A couple of weeks ago, someone posted a challenge, daring us to be bold enough to fall flat. Oprah Winfrey was gearing up for OWN TV online channel and who amongst us was brave enough to dare? I decided to take the plunge. How I made my OWN show. Venturing into a place of fear. For a long time I have been mulling over the idea of creating a show that brings simple ideas and style into everyday homes.
For people like my client’s who often want the steps and the sources to create their own delicious home style.
I have been thinking about it, but the reality of creating a show was fraught with ifs ands and buts.
Being a woman with a big but, I figured if I don’t take the plunge I will have no way of knowing if I can do it.
I have discovered I cannot do a video without an audience. The electricity isnt there. And the video had to be 3 minutes. I didn’t realize it could be less than 3 minutes.
I planned and prepped. Finally I found a place of no distractions.
Donned an outfit that would be camera friendly.
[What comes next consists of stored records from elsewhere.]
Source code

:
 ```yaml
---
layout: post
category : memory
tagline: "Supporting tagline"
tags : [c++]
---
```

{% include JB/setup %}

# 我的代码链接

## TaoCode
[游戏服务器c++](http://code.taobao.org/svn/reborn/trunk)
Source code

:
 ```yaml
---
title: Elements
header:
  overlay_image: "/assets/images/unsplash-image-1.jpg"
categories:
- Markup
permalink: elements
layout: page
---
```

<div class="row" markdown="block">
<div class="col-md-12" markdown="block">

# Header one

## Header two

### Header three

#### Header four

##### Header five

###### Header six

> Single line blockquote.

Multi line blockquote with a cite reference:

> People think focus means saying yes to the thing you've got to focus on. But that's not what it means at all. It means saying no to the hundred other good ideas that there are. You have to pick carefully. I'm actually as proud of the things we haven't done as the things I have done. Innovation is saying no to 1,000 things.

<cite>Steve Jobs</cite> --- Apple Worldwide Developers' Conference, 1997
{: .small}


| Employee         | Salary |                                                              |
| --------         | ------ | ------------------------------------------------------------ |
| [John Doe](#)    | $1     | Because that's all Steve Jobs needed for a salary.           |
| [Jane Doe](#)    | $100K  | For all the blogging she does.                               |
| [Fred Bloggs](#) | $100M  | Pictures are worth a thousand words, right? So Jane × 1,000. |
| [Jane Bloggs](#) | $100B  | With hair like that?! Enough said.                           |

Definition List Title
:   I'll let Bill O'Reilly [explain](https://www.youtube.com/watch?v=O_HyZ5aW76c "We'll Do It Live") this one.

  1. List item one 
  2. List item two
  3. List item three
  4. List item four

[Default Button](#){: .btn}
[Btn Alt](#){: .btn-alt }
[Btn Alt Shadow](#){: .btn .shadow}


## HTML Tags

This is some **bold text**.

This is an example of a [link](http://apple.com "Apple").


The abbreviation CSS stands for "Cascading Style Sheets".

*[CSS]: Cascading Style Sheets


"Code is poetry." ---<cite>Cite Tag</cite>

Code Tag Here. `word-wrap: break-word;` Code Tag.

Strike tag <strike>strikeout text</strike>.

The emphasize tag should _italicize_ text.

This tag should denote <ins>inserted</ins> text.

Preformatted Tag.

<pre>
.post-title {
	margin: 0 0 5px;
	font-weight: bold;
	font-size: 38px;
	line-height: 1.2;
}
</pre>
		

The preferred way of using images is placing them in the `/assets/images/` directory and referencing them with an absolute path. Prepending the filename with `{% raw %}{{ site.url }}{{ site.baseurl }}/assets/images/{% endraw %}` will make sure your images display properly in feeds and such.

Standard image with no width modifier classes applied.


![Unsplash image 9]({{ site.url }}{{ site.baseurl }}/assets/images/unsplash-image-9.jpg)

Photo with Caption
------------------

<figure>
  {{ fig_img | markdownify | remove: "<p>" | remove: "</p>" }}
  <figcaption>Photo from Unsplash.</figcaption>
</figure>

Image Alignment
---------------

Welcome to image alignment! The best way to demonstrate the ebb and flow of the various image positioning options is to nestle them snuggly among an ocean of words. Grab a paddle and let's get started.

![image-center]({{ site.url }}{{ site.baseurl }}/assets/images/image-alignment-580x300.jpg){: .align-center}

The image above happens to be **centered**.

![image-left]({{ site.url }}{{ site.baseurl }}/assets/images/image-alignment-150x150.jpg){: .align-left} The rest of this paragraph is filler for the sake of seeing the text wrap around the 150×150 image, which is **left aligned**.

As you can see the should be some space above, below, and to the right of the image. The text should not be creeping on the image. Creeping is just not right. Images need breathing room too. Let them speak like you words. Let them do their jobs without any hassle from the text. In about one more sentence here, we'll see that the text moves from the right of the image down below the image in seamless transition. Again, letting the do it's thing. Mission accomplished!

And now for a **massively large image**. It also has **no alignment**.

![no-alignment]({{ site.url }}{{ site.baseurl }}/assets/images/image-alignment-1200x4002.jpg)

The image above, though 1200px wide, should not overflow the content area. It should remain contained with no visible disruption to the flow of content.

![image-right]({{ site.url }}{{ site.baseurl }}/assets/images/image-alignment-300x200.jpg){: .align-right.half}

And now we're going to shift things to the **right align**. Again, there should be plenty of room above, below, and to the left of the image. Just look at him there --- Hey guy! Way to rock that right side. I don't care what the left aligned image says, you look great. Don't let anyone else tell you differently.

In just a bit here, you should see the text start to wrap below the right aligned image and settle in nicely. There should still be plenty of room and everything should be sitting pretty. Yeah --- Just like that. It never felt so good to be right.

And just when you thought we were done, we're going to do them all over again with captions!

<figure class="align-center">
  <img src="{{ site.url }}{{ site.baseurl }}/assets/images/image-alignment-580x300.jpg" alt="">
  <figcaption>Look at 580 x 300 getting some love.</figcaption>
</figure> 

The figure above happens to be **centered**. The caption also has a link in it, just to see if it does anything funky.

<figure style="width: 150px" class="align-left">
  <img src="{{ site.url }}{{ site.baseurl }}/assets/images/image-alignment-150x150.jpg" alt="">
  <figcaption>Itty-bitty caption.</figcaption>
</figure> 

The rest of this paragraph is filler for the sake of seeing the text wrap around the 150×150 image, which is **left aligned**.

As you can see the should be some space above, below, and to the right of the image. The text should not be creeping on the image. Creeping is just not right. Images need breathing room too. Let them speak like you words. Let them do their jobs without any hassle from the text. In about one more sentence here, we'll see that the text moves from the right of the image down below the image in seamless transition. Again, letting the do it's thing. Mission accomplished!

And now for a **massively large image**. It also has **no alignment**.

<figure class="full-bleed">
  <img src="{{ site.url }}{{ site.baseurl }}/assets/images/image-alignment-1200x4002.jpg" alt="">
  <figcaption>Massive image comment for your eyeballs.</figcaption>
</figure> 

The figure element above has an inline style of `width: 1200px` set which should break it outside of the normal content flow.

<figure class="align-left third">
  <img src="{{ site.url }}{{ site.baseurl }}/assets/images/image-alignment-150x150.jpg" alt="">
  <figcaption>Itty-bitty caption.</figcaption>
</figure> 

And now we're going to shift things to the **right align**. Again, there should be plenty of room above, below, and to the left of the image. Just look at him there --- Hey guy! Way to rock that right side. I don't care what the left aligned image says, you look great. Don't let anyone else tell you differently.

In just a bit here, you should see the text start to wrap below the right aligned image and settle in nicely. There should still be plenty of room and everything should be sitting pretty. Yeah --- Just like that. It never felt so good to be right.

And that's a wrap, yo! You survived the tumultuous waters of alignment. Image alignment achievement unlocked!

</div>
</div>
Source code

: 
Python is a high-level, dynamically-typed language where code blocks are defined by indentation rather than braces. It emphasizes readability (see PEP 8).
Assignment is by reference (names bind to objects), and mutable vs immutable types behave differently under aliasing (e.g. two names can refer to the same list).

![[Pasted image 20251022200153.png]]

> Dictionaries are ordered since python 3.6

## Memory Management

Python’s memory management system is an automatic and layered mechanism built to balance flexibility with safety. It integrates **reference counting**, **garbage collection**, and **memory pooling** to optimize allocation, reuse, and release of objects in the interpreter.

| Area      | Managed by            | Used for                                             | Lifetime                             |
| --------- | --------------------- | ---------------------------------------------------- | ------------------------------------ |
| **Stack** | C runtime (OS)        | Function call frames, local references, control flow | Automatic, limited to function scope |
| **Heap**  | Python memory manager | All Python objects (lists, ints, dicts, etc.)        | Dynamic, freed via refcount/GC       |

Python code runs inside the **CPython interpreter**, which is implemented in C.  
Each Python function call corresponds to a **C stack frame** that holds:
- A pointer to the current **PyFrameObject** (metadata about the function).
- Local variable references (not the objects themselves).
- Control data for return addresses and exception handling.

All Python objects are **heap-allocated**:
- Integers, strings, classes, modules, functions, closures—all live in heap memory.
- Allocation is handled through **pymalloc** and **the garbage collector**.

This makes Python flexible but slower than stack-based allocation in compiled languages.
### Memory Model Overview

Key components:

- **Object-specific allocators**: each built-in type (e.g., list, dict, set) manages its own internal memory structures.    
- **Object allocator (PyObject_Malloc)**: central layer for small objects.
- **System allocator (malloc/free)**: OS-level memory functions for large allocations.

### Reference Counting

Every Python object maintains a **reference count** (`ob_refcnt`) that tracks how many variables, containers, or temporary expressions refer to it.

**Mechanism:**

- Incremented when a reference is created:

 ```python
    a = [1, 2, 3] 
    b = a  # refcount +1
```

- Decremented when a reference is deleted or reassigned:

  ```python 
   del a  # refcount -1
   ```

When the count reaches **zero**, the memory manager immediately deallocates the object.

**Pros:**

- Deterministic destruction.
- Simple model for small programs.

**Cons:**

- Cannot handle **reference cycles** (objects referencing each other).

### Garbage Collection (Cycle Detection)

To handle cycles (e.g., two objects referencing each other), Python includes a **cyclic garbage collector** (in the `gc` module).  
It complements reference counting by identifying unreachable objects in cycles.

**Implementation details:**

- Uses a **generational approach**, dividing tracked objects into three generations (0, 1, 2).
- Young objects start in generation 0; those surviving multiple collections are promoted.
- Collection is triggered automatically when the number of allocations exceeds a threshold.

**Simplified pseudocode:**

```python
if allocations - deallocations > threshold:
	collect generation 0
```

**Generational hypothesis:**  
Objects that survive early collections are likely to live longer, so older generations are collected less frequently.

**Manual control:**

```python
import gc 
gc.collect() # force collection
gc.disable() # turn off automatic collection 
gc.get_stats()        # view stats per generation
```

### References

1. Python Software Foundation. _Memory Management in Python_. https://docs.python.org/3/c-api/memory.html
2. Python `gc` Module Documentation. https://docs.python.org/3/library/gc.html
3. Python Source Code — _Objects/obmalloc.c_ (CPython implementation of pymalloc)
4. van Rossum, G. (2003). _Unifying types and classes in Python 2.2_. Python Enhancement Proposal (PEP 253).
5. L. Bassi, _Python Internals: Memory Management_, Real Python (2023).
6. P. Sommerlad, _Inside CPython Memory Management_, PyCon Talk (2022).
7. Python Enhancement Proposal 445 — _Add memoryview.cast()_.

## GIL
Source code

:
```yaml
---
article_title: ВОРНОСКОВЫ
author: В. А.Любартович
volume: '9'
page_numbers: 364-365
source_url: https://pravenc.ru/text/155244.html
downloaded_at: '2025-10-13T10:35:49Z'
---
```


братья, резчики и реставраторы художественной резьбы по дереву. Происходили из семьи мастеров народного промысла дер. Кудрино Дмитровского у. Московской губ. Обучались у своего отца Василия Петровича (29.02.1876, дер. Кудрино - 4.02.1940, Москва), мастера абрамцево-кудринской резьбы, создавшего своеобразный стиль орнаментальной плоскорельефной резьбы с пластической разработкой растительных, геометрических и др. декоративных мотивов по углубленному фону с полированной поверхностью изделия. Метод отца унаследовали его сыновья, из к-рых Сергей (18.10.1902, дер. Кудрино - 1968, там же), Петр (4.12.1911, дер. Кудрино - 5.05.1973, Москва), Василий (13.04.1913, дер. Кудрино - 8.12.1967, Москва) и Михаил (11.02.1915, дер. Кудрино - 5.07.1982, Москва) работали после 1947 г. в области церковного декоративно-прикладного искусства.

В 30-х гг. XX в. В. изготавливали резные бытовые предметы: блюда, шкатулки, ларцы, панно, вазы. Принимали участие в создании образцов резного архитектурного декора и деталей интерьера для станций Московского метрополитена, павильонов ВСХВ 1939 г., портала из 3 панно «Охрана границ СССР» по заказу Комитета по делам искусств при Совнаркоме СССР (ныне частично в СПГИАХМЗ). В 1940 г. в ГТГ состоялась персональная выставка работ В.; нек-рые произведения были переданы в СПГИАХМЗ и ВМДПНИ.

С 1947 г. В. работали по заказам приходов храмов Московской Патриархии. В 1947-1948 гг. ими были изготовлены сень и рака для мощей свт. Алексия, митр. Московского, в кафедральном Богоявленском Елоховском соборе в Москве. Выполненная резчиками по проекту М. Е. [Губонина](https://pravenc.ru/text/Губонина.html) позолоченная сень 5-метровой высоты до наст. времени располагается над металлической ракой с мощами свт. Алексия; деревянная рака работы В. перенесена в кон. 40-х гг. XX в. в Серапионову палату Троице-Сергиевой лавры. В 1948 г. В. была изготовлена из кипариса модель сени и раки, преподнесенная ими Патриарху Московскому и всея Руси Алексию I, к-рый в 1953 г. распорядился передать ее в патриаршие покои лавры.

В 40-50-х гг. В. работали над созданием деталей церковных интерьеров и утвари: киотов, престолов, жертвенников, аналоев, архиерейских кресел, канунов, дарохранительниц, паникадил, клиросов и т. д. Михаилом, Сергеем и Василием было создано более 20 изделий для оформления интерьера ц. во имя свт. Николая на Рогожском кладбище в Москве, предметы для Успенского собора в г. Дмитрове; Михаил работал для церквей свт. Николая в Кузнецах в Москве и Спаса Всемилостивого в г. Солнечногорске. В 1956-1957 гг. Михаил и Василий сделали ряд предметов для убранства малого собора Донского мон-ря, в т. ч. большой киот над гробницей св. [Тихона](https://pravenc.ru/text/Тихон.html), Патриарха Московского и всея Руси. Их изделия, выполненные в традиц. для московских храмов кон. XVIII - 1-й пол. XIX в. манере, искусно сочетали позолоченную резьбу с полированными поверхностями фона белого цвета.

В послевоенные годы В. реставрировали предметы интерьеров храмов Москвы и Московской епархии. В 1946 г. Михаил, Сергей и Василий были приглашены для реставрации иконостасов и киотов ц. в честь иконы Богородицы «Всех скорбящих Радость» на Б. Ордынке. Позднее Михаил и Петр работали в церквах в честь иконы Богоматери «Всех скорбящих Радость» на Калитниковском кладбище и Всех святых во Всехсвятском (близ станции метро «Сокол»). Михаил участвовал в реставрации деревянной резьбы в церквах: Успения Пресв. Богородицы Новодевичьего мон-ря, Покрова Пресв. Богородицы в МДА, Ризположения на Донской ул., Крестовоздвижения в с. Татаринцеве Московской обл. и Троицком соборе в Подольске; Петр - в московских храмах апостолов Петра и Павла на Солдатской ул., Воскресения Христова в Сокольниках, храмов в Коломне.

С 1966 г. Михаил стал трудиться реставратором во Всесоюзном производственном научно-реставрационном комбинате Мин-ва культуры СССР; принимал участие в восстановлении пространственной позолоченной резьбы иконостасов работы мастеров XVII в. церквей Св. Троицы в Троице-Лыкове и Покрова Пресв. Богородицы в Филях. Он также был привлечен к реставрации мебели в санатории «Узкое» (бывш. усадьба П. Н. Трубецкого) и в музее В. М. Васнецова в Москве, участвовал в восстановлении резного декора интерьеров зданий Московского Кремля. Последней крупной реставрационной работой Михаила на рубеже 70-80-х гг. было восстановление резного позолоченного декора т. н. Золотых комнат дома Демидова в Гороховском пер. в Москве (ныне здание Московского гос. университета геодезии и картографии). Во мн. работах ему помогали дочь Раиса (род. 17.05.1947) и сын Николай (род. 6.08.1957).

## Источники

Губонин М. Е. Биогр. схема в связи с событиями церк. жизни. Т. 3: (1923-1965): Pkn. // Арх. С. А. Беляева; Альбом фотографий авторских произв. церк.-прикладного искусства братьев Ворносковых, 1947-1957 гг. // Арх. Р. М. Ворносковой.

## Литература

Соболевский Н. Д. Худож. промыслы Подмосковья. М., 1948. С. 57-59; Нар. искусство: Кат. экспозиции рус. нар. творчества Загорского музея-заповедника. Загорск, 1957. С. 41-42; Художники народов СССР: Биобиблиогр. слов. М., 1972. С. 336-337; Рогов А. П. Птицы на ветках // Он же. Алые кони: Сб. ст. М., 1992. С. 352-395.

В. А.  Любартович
Roped my daughter in to play cam man and begun. Over and Over and Over.
One time the ambulance went by, another time (on this video) the dog barked, sometimes I was laughing so hard I couldnt talk. And sometimes I couldnt think what to say.
Anyway it was an adventure. I have critically watched most of the videos and cant find the perfect one.
I did submit my video on the last day. It was too long. but it was the last one.
I thought I could upload and edit. However the OWN upload was jammed with people uploading before the midnight hour.
At that point I was enjoying a drink with friends, and I was not sure if the video took. Do you know they had this long long questionaire you had to fill out?
Full of very personal questions about your hat size ( I put that my head was very big) and your favorite book. I don’t have a favorite book. I have many.
Your favorite movie. One of my favorites is Shirley Valentine.
I was excited and afraid.
Then I forgot about it, and on Tuesday I got an email. Your video is too long.
That was it. End of the dream of being a chosen star on the OWN channel. My hopes dashed. Really silly. I can still do the TV show even if Oprah rejected me.
What do you think? Do I have a dusting of star quality or do I look and sound completely idiotic? Don’t spare my feelings, truth is a wonderful thing.
I am on a journey to live mine, what about you?